Print nothing but the lines below starting at the line that holds "Use the class" and ending at the line that holds "Ordinal value: 2; Name value: HEARTS", including both, each exactly as written.

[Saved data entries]
________________________________________
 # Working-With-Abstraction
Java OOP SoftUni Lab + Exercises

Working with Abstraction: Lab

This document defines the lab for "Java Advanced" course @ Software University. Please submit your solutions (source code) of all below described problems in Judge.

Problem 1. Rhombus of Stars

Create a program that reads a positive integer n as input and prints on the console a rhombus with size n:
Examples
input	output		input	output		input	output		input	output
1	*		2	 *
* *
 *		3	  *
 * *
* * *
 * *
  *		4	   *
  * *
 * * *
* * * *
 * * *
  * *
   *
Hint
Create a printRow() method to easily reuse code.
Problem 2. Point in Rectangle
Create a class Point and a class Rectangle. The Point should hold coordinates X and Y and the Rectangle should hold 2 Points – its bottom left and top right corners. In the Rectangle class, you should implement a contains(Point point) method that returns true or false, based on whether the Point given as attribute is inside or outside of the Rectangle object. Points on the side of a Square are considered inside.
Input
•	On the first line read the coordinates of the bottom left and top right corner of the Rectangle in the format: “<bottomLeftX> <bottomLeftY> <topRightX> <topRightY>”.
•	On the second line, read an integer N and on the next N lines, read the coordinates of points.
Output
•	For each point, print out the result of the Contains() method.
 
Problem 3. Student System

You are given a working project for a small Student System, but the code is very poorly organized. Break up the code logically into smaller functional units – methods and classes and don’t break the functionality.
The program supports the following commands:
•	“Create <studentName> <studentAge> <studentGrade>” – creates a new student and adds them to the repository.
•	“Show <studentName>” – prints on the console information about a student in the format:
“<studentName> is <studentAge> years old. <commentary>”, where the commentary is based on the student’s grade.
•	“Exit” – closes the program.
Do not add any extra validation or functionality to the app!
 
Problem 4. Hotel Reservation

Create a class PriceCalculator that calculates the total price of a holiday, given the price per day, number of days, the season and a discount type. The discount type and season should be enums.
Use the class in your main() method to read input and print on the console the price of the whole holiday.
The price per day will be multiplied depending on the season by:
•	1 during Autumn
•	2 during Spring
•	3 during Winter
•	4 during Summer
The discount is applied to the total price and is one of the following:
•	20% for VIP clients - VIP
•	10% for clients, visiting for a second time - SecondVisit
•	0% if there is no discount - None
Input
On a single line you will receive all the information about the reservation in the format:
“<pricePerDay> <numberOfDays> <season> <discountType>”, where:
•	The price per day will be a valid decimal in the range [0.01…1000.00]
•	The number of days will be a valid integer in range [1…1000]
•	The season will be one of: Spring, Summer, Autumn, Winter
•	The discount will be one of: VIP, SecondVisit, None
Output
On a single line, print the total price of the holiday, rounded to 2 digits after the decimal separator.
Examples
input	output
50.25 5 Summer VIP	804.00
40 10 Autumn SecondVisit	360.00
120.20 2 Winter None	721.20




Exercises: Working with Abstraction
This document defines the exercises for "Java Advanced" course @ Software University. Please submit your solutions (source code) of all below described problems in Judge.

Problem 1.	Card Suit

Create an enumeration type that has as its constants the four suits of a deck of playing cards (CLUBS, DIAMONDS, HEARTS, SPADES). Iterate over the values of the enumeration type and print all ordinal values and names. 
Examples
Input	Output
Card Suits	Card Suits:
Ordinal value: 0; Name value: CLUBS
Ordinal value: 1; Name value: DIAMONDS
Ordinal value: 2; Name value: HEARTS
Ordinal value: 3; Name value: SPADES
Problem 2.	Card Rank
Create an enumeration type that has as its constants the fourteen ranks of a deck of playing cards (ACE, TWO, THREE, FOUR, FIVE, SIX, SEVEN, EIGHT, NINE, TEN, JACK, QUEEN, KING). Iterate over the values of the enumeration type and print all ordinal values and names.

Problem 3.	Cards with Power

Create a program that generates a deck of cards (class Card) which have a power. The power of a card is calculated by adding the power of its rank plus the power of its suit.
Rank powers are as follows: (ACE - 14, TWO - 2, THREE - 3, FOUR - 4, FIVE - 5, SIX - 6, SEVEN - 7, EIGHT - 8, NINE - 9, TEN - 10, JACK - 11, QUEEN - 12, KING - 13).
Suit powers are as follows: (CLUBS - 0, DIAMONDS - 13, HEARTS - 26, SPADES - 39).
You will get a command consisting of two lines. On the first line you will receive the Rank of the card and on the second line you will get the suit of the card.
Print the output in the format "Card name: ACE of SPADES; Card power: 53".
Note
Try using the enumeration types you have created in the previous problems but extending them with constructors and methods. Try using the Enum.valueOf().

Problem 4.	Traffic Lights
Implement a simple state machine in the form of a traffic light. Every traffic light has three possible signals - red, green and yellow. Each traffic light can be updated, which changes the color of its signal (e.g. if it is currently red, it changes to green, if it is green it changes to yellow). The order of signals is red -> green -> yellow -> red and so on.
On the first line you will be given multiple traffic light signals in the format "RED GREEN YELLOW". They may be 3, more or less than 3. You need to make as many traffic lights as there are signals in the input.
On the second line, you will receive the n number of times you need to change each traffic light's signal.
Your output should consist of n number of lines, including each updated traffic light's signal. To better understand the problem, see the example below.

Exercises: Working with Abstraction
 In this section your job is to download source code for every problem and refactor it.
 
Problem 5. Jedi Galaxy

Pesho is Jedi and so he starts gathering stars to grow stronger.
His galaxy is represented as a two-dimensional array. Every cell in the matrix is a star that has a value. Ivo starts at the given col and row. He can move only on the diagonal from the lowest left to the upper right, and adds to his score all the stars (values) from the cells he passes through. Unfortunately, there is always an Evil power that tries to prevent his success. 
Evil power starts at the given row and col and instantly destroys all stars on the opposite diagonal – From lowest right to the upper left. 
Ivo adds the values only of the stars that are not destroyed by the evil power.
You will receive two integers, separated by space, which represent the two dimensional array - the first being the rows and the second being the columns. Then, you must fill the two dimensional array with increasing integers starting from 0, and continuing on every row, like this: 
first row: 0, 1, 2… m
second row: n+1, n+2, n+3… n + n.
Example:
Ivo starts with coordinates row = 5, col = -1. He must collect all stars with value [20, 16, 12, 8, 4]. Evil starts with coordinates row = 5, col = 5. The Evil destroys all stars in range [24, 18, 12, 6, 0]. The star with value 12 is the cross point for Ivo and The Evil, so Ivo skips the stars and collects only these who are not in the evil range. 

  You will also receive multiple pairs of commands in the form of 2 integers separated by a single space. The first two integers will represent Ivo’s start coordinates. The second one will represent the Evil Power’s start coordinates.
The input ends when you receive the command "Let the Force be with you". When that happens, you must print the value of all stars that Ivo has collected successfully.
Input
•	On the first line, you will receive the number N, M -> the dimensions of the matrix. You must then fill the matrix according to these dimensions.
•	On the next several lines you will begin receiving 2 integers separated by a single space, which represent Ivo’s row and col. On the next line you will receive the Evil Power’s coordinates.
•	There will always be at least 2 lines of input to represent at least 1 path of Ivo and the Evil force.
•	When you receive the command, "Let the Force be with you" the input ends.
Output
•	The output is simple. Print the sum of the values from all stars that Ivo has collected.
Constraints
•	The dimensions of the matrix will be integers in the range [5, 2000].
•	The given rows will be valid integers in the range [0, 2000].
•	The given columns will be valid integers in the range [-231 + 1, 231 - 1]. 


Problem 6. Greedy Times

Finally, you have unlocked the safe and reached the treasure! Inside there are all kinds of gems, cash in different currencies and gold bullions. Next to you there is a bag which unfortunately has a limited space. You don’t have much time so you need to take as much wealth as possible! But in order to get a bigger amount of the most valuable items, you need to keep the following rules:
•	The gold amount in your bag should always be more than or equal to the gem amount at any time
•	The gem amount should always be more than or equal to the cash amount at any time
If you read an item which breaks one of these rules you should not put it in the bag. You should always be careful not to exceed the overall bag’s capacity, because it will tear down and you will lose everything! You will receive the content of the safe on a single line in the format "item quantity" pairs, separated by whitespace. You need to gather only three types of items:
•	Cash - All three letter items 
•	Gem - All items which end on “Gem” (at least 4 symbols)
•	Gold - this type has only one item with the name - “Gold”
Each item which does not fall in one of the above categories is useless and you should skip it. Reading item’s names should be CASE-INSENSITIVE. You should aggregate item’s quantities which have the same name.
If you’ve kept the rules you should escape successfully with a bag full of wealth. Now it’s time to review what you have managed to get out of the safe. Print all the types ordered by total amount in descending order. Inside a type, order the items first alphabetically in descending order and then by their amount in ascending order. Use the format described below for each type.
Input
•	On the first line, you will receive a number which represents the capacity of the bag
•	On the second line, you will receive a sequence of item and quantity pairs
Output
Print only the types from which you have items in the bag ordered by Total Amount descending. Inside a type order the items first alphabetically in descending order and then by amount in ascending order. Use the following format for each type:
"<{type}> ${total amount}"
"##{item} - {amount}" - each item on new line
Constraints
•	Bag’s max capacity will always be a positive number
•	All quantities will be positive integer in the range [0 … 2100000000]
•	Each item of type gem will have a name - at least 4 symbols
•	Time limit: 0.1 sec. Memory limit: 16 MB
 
________________________________________
## THE ANSWER
Use the class in your main() method to read input and print on the console the price of the whole holiday.
The price per day will be multiplied depending on the season by:
•	1 during Autumn
•	2 during Spring
•	3 during Winter
•	4 during Summer
The discount is applied to the total price and is one of the following:
•	20% for VIP clients - VIP
•	10% for clients, visiting for a second time - SecondVisit
•	0% if there is no discount - None
Input
On a single line you will receive all the information about the reservation in the format:
“<pricePerDay> <numberOfDays> <season> <discountType>”, where:
•	The price per day will be a valid decimal in the range [0.01…1000.00]
•	The number of days will be a valid integer in range [1…1000]
•	The season will be one of: Spring, Summer, Autumn, Winter
•	The discount will be one of: VIP, SecondVisit, None
Output
On a single line, print the total price of the holiday, rounded to 2 digits after the decimal separator.
Examples
input	output
50.25 5 Summer VIP	804.00
40 10 Autumn SecondVisit	360.00
120.20 2 Winter None	721.20




Exercises: Working with Abstraction
This document defines the exercises for "Java Advanced" course @ Software University. Please submit your solutions (source code) of all below described problems in Judge.

Problem 1.	Card Suit

Create an enumeration type that has as its constants the four suits of a deck of playing cards (CLUBS, DIAMONDS, HEARTS, SPADES). Iterate over the values of the enumeration type and print all ordinal values and names. 
Examples
Input	Output
Card Suits	Card Suits:
Ordinal value: 0; Name value: CLUBS
Ordinal value: 1; Name value: DIAMONDS
Ordinal value: 2; Name value: HEARTS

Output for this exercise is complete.